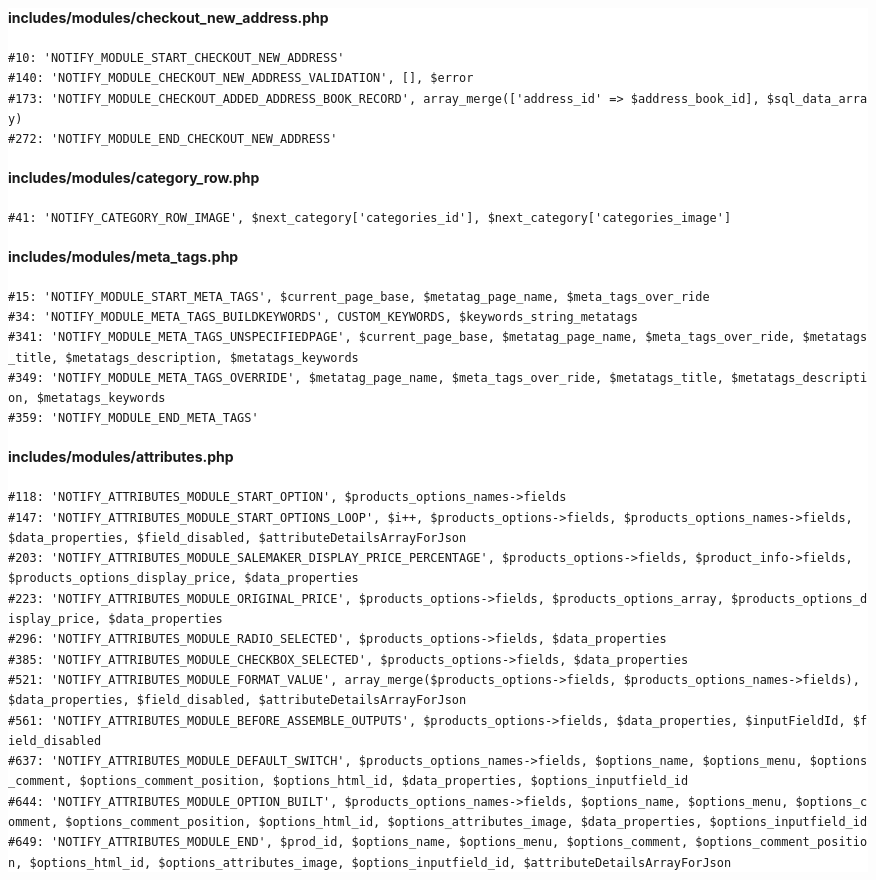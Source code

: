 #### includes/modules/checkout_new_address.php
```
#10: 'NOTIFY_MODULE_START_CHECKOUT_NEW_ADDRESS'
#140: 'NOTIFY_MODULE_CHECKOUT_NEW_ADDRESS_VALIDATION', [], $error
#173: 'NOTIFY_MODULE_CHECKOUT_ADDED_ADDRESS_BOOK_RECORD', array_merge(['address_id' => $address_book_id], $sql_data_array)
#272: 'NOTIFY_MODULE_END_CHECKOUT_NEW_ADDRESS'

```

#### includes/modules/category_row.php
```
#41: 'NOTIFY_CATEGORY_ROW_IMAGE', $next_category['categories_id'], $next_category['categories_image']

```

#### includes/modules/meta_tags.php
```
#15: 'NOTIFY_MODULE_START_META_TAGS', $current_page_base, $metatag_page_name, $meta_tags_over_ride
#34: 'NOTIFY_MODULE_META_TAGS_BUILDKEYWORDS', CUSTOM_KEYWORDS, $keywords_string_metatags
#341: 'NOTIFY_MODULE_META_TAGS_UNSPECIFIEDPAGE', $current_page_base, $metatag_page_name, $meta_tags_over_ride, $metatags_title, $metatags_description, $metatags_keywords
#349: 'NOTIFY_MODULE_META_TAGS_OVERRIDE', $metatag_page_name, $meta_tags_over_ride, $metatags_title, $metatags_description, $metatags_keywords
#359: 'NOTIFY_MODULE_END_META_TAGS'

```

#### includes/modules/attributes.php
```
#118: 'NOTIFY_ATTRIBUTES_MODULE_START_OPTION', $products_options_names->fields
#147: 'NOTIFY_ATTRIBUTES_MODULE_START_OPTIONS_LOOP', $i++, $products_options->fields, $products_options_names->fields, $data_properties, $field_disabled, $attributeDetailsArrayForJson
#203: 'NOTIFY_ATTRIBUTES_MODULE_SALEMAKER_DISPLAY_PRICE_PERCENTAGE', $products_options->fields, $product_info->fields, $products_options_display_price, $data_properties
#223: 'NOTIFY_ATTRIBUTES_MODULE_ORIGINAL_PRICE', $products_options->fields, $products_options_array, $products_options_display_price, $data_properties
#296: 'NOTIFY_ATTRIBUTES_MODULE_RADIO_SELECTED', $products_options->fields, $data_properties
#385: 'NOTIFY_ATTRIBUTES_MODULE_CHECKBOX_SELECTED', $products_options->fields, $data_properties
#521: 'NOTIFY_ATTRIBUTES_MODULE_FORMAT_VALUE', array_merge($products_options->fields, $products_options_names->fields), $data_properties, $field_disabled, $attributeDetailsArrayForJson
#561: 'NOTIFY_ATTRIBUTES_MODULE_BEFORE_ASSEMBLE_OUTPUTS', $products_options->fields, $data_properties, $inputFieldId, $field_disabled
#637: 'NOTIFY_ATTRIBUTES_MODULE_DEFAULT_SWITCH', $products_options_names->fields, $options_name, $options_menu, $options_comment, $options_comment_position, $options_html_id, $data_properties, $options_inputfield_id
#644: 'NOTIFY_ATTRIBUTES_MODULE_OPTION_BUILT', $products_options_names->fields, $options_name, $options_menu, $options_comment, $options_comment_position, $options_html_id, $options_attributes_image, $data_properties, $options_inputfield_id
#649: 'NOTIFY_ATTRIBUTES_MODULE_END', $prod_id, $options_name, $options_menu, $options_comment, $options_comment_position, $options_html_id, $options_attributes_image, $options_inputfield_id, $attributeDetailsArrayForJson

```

*Your goal*
Transcribe the records above verbatim. Do not carry over any picture.

*Solution below*
Source code

: #### includes/modules/checkout_new_address.php
```
#10: 'NOTIFY_MODULE_START_CHECKOUT_NEW_ADDRESS'
#140: 'NOTIFY_MODULE_CHECKOUT_NEW_ADDRESS_VALIDATION', [], $error
#173: 'NOTIFY_MODULE_CHECKOUT_ADDED_ADDRESS_BOOK_RECORD', array_merge(['address_id' => $address_book_id], $sql_data_array)
#272: 'NOTIFY_MODULE_END_CHECKOUT_NEW_ADDRESS'

```

#### includes/modules/category_row.php
```
#41: 'NOTIFY_CATEGORY_ROW_IMAGE', $next_category['categories_id'], $next_category['categories_image']

```

#### includes/modules/meta_tags.php
```
#15: 'NOTIFY_MODULE_START_META_TAGS', $current_page_base, $metatag_page_name, $meta_tags_over_ride
#34: 'NOTIFY_MODULE_META_TAGS_BUILDKEYWORDS', CUSTOM_KEYWORDS, $keywords_string_metatags
#341: 'NOTIFY_MODULE_META_TAGS_UNSPECIFIEDPAGE', $current_page_base, $metatag_page_name, $meta_tags_over_ride, $metatags_title, $metatags_description, $metatags_keywords
#349: 'NOTIFY_MODULE_META_TAGS_OVERRIDE', $metatag_page_name, $meta_tags_over_ride, $metatags_title, $metatags_description, $metatags_keywords
#359: 'NOTIFY_MODULE_END_META_TAGS'

```

#### includes/modules/attributes.php
```
#118: 'NOTIFY_ATTRIBUTES_MODULE_START_OPTION', $products_options_names->fields
#147: 'NOTIFY_ATTRIBUTES_MODULE_START_OPTIONS_LOOP', $i++, $products_options->fields, $products_options_names->fields, $data_properties, $field_disabled, $attributeDetailsArrayForJson
#203: 'NOTIFY_ATTRIBUTES_MODULE_SALEMAKER_DISPLAY_PRICE_PERCENTAGE', $products_options->fields, $product_info->fields, $products_options_display_price, $data_properties
#223: 'NOTIFY_ATTRIBUTES_MODULE_ORIGINAL_PRICE', $products_options->fields, $products_options_array, $products_options_display_price, $data_properties
#296: 'NOTIFY_ATTRIBUTES_MODULE_RADIO_SELECTED', $products_options->fields, $data_properties
#385: 'NOTIFY_ATTRIBUTES_MODULE_CHECKBOX_SELECTED', $products_options->fields, $data_properties
#521: 'NOTIFY_ATTRIBUTES_MODULE_FORMAT_VALUE', array_merge($products_options->fields, $products_options_names->fields), $data_properties, $field_disabled, $attributeDetailsArrayForJson
#561: 'NOTIFY_ATTRIBUTES_MODULE_BEFORE_ASSEMBLE_OUTPUTS', $products_options->fields, $data_properties, $inputFieldId, $field_disabled
#637: 'NOTIFY_ATTRIBUTES_MODULE_DEFAULT_SWITCH', $products_options_names->fields, $options_name, $options_menu, $options_comment, $options_comment_position, $options_html_id, $data_properties, $options_inputfield_id
#644: 'NOTIFY_ATTRIBUTES_MODULE_OPTION_BUILT', $products_options_names->fields, $options_name, $options_menu, $options_comment, $options_comment_position, $options_html_id, $options_attributes_image, $data_properties, $options_inputfield_id
#649: 'NOTIFY_ATTRIBUTES_MODULE_END', $prod_id, $options_name, $options_menu, $options_comment, $options_comment_position, $options_html_id, $options_attributes_image, $options_inputfield_id, $attributeDetailsArrayForJson

```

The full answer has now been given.